Monitoring Tests for Xrootd Infrastructure

Nagios Monitoring Heartbeat Tests

These tests verify minimal functionality by reading out tiny amounts of data out of a single file. There are three sub-cases of heartbeat tests: known file, random file, and redirector-based. All three are run at the UNL Nagios install (not publicly accessible; we are working on a publicly accessible Nagios). Please send email to Brian Bockelman or Matevz Tadel to get instructions on joining in the heartbeat tests.

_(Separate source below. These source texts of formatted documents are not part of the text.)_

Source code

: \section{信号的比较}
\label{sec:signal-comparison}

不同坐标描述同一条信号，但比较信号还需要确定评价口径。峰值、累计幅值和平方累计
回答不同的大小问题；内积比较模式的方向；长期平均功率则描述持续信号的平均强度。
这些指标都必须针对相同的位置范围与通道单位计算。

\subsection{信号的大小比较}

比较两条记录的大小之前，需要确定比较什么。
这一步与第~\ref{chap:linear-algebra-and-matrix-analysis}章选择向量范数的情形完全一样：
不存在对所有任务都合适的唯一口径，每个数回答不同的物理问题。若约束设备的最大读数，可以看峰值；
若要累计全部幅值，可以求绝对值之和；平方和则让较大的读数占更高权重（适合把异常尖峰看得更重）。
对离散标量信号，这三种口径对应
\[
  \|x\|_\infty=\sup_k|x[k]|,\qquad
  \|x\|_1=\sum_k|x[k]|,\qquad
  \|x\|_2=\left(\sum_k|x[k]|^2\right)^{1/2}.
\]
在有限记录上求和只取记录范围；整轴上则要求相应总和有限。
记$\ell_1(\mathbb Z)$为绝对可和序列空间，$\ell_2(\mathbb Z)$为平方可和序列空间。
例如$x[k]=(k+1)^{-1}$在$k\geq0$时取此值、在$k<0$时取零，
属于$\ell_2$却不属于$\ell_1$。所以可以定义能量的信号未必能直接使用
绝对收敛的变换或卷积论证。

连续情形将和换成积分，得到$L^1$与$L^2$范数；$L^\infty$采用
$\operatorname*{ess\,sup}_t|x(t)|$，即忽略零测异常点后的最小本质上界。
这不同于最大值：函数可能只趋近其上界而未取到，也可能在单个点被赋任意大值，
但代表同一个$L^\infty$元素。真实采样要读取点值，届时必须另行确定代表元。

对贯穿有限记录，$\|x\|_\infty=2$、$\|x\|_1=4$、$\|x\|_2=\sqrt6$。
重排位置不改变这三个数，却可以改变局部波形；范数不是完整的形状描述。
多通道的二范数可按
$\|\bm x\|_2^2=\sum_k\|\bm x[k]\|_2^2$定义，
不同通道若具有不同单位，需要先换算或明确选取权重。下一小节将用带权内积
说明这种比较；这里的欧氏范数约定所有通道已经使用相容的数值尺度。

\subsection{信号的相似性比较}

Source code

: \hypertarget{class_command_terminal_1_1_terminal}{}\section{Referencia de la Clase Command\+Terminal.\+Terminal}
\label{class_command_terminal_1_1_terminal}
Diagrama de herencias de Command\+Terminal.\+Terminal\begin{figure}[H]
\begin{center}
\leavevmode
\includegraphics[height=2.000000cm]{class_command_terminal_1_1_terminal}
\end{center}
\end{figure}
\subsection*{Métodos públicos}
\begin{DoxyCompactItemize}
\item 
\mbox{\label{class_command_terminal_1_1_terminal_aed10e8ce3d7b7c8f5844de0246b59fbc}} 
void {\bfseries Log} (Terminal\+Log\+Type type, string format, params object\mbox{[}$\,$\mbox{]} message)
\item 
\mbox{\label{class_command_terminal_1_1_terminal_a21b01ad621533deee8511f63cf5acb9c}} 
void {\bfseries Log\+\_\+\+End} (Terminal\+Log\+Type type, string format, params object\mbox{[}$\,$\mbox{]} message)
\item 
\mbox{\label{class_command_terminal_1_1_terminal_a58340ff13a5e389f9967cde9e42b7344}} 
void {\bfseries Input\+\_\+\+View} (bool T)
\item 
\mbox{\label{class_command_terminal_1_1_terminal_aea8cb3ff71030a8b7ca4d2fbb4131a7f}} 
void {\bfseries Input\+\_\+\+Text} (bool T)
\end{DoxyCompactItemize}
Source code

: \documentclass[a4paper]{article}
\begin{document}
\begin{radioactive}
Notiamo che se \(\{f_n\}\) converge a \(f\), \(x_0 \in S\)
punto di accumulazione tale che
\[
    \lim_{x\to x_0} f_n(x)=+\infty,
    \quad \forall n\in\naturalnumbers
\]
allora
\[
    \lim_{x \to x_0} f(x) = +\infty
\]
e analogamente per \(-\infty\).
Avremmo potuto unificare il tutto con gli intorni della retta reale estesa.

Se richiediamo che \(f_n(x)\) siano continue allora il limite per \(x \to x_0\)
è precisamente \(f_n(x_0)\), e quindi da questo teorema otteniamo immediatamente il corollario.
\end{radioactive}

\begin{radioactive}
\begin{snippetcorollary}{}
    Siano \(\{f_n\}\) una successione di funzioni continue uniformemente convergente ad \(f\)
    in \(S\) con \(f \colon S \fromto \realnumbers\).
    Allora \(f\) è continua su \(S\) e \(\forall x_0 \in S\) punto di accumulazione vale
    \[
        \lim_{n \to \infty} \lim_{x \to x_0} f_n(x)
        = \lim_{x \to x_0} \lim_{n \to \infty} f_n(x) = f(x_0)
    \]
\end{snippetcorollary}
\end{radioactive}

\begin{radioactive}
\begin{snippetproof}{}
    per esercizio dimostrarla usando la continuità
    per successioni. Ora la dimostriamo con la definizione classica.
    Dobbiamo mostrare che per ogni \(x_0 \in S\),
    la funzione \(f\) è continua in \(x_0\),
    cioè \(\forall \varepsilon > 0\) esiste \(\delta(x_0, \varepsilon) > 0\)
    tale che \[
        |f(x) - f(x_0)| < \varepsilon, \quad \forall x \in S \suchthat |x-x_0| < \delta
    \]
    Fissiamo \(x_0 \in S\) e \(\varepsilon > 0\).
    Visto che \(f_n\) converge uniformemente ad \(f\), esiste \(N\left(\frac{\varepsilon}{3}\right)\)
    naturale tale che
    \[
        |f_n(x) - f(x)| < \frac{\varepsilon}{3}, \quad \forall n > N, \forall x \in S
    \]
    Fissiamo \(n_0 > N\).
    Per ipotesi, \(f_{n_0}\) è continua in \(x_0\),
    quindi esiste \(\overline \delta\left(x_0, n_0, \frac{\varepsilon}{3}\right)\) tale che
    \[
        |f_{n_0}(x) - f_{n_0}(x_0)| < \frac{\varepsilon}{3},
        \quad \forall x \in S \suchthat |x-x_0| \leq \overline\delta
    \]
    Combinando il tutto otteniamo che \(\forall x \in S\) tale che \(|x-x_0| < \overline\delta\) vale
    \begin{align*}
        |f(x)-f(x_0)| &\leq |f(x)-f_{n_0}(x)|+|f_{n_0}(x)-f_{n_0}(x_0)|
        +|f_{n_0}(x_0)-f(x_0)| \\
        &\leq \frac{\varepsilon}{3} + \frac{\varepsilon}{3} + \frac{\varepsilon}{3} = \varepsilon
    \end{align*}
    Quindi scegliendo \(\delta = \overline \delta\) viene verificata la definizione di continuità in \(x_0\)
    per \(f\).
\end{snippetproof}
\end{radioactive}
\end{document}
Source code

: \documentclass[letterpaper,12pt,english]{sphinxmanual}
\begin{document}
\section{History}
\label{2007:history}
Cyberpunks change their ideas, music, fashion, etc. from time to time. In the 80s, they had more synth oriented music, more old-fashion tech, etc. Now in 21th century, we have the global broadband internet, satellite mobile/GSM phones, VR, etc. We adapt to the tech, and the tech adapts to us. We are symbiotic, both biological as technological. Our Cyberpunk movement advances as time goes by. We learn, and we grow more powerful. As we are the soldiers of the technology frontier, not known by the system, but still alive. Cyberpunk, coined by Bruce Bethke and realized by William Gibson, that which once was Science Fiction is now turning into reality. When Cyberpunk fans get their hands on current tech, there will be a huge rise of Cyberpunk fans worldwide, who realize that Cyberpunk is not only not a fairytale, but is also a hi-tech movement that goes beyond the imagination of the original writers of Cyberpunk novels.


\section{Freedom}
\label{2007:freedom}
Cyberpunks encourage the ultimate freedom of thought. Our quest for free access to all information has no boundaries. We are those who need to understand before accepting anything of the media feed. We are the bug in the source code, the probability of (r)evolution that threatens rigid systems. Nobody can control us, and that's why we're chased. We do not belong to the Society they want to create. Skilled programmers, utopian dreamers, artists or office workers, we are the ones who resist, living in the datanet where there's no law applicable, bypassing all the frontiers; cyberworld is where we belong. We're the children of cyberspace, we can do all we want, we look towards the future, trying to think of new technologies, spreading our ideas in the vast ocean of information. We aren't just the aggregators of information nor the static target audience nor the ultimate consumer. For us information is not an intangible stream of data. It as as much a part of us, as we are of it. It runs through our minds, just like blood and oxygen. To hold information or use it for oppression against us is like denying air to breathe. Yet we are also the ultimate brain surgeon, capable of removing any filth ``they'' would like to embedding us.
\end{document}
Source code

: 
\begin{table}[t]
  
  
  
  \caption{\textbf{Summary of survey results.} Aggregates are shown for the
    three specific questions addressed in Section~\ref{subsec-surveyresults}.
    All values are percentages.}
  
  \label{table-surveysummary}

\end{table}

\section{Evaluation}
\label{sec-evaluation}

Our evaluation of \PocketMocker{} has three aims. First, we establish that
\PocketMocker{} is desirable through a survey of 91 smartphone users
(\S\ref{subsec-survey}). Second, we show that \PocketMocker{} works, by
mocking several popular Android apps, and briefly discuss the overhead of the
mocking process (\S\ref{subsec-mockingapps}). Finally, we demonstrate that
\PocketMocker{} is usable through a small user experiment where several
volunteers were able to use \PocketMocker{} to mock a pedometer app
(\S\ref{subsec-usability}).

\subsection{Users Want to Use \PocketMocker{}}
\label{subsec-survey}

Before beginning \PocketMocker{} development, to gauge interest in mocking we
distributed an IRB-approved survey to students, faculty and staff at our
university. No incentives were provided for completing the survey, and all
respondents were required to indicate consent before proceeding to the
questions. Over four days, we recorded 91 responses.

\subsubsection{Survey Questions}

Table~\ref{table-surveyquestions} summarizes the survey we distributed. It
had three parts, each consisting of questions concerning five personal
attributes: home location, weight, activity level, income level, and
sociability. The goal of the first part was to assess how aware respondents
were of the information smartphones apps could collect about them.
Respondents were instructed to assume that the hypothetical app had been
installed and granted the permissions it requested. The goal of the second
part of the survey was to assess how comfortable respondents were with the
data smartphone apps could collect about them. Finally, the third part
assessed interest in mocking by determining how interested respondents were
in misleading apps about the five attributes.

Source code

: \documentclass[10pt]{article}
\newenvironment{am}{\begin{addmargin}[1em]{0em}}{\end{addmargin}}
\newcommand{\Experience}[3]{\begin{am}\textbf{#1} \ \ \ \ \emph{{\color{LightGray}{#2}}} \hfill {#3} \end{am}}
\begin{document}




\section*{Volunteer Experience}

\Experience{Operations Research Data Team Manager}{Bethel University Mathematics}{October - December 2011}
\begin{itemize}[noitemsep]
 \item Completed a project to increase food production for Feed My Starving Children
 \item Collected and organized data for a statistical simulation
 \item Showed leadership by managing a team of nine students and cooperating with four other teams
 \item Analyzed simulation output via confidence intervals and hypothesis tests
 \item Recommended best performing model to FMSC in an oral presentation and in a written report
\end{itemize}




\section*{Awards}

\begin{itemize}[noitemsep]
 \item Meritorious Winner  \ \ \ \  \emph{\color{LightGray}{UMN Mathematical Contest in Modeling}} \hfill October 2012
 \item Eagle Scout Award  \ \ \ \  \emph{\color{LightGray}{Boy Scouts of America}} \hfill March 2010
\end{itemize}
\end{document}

You are welcome to run the tests yourself. All tests use the Xrootd status probe with the following command:

/usr/bin/xrdcp_probe.py -u /etc/grid-security/nagios/nagioscert.pem -k /etc/grid-security/nagios/nagioskey.pem -p /etc/grid-security/nagios/nagiosproxy.pem $HOSTADDRESS$ $ARG1$

Here, $HOSTADDRESS$ is the hostname of the xrootd server and $ARG1$ is the filename to test.

Known File

The known file test is the most basic test run - it downloads the first 1000 bytes of the same file once every 5 minutes. This should help site admins isolate failures to the Xrootd process itself. We use the xrdcp_probe.py with the following file:


/store/mc/SAM/GenericTTbar/AODSIM/CMSSW_9_0_0_90X_mcRun1_realistic_v4-v1/10000/28B9D1FB-8B31-E711-AA4E-0025905B85B2.root

This is a member of the current JobRobot dataset. The client is configured to use GSI authentication with a grid proxy from a CMS member (Brian Bockelman).

Random File

This will read a random file which PhEDEx believes to be at your site. This can only be done for sites that have the TFC edits mentioned in the next section.

Redirector-Based

Based on the TFC changes for Xrootd monitoring, this test uses the central integration redirector at xrootd-itb.unl.edu to test for the redirection capability to your site. It will try to read:

/store/test/xrootd/$SITENAME/store/mc/SAM/GenericTTbar/AODSIM/CMSSW_9_0_0_90X_mcRun1_realistic_v4-v1/10000/28B9D1FB-8B31-E711-AA4E-0025905B85B2.root.

(replacing $SITENAME with your CMS site name, such as T2_US_Nebraska) and assume the client is redirected to your site.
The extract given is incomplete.